**DESCRIPTION OF THE TASK**
Please write out only the lines from the line with "https://github.com/RPaivaniemi/assessment3/tree/main" to the line with "подобным же образом", inclusive, exactly as they stand below, without the pictures.

^^^^^^^^

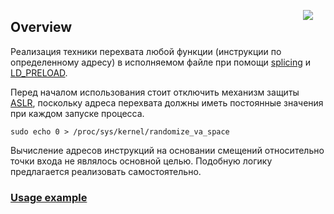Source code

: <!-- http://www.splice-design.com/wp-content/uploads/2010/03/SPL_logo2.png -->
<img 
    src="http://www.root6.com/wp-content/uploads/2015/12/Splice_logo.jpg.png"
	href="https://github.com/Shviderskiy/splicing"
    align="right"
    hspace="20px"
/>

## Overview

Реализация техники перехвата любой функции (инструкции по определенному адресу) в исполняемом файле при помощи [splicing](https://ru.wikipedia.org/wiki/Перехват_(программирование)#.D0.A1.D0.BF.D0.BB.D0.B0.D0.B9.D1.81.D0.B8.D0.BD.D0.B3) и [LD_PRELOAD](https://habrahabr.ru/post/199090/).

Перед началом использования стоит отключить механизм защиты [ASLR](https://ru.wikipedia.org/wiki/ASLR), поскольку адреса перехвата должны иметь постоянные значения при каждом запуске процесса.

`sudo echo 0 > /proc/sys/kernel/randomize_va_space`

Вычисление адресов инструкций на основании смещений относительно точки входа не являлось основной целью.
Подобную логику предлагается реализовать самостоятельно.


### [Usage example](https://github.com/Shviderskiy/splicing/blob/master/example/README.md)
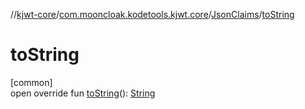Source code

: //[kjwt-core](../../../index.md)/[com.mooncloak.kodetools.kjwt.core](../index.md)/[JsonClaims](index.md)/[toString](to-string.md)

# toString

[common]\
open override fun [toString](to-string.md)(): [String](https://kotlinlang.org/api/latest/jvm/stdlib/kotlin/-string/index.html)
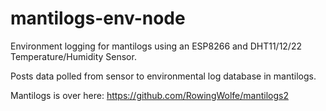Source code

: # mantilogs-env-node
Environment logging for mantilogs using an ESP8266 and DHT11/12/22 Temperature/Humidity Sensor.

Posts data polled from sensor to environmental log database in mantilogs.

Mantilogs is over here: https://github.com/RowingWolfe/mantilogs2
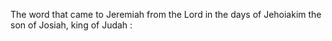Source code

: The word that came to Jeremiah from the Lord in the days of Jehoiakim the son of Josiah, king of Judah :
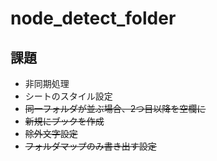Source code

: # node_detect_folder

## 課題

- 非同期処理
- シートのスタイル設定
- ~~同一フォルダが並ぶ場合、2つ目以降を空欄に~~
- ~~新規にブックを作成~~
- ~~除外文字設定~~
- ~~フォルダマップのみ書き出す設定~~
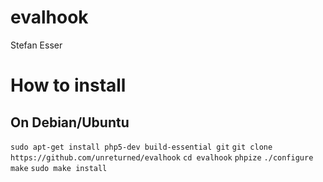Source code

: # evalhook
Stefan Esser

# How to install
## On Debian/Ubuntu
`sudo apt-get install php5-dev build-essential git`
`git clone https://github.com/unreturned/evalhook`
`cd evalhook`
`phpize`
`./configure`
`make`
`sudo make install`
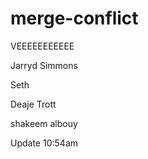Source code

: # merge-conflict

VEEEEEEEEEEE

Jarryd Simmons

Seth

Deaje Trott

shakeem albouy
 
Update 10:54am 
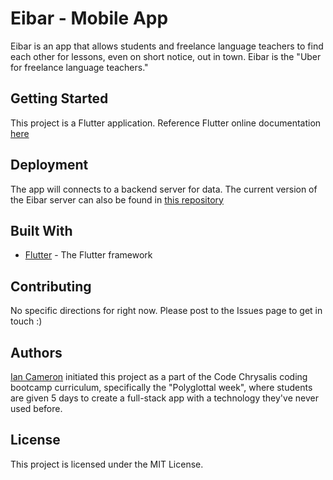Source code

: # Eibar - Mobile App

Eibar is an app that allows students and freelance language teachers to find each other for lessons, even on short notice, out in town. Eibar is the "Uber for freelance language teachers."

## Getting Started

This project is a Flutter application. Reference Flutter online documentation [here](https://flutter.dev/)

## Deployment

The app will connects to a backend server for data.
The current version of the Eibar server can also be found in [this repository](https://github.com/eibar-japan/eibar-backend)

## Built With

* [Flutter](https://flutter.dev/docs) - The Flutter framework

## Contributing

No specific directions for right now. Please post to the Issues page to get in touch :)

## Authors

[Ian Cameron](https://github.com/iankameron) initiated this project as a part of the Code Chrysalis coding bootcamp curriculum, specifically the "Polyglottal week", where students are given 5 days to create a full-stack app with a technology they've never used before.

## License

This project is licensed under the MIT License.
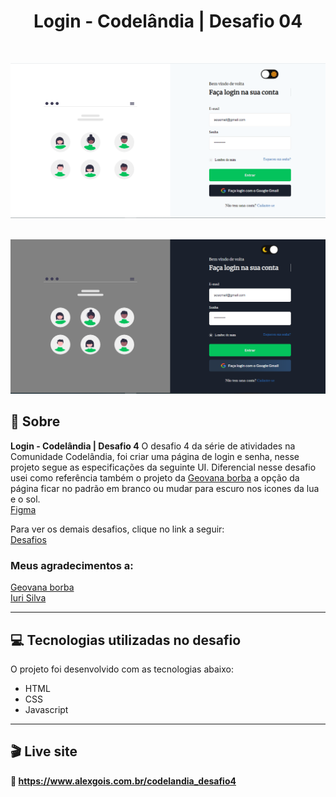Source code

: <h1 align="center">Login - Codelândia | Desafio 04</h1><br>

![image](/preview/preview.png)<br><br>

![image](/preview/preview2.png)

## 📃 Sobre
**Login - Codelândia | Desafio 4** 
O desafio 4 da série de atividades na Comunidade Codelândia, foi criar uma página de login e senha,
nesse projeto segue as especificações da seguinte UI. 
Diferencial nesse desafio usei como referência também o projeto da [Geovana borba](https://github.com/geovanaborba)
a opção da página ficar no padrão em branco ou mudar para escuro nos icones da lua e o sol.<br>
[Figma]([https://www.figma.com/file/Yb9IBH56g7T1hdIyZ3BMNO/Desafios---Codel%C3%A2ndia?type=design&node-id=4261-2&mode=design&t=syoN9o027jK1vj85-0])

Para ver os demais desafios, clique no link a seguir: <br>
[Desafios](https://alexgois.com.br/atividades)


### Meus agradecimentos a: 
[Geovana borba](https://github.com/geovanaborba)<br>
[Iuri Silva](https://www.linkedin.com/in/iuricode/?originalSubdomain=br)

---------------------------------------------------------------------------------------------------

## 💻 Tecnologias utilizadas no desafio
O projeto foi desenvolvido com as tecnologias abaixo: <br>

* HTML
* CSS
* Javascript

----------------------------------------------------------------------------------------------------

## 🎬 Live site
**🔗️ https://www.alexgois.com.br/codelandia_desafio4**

^^^^^^^^

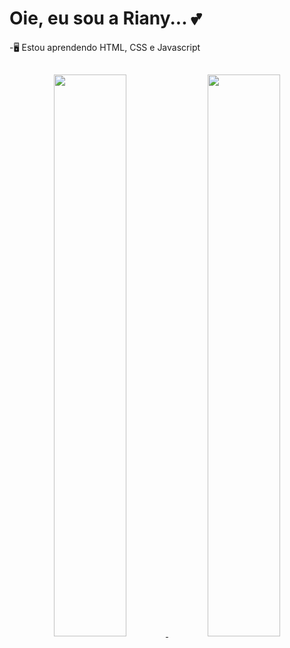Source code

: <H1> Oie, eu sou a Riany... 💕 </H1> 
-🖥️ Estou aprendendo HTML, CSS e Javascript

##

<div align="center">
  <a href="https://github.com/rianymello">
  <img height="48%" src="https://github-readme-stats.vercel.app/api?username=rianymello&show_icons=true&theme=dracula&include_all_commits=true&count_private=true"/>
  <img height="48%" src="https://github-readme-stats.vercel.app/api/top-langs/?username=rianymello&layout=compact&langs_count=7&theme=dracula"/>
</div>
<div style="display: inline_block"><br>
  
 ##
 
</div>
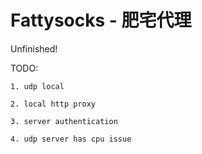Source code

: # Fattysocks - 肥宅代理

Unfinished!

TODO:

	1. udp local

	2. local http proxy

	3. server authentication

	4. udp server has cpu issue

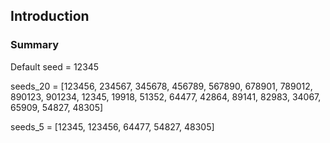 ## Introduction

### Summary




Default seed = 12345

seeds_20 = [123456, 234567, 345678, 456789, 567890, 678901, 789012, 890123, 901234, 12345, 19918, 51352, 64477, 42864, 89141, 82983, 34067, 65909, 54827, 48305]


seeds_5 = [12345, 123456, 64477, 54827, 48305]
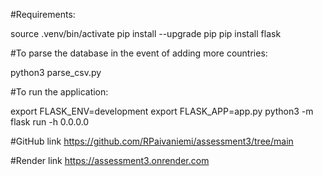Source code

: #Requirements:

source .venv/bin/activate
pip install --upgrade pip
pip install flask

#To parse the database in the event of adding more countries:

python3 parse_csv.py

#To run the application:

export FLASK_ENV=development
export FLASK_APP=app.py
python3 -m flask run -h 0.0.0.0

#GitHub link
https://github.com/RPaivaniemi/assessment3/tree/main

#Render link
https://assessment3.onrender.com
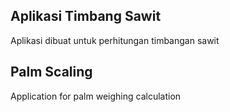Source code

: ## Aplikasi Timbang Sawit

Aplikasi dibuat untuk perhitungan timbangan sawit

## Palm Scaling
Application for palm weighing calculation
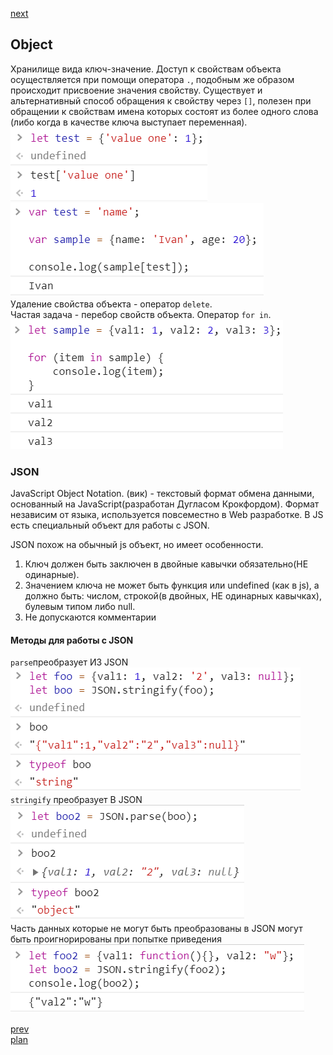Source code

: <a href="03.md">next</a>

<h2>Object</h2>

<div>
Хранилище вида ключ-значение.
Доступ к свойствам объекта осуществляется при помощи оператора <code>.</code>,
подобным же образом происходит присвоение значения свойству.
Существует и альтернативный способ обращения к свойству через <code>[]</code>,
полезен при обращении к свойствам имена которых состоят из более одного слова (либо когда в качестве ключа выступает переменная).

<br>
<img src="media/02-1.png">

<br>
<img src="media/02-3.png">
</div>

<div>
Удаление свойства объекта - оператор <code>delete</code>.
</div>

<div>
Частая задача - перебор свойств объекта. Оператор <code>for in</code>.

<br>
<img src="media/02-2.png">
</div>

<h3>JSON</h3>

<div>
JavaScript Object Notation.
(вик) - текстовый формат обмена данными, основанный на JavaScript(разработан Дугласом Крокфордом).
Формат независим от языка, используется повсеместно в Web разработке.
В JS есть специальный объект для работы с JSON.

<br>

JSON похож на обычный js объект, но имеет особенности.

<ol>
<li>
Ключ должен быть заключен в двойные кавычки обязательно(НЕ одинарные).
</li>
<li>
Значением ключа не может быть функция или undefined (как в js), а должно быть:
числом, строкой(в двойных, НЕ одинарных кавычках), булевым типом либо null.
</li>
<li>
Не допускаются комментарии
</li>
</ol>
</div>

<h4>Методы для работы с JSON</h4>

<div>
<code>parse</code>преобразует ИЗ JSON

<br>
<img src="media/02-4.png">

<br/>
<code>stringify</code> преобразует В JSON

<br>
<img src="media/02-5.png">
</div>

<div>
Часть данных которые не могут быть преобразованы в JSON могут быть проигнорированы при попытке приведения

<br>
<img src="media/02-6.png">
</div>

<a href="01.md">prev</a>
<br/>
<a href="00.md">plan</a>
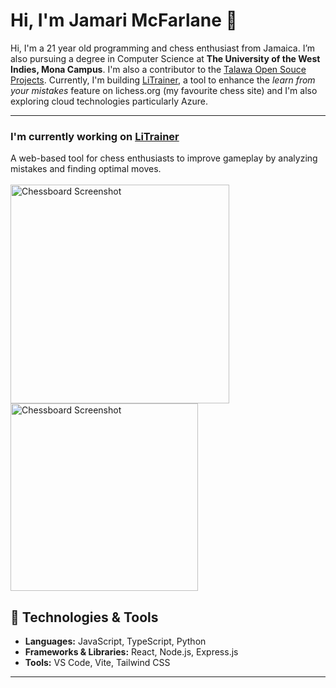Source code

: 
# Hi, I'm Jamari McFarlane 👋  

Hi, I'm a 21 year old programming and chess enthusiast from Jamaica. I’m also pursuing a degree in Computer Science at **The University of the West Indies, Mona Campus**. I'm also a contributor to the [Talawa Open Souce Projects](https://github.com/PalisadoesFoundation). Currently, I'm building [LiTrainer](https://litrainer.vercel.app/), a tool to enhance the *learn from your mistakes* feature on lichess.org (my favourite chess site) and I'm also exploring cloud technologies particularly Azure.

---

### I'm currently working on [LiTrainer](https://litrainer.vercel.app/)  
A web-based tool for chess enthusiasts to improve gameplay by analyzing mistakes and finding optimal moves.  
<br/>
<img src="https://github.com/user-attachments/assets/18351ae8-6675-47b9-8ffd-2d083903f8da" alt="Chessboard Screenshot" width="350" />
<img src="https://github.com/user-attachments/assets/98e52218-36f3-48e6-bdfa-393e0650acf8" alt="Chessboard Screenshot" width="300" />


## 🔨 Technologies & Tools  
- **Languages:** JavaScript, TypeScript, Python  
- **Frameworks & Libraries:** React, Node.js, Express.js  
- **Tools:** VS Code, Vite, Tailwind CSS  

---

^^^^^^^^

**ANSWER SPACE**
https://github.com/RPaivaniemi/assessment3/tree/main

#Render link
https://assessment3.onrender.com
Source code

: ## Aplikasi Timbang Sawit

Aplikasi dibuat untuk perhitungan timbangan sawit

## Palm Scaling
Application for palm weighing calculation
Source code

: <a href="03.md">next</a>

<h2>Object</h2>

<div>
Хранилище вида ключ-значение.
Доступ к свойствам объекта осуществляется при помощи оператора <code>.</code>,
подобным же образом происходит присвоение значения свойству.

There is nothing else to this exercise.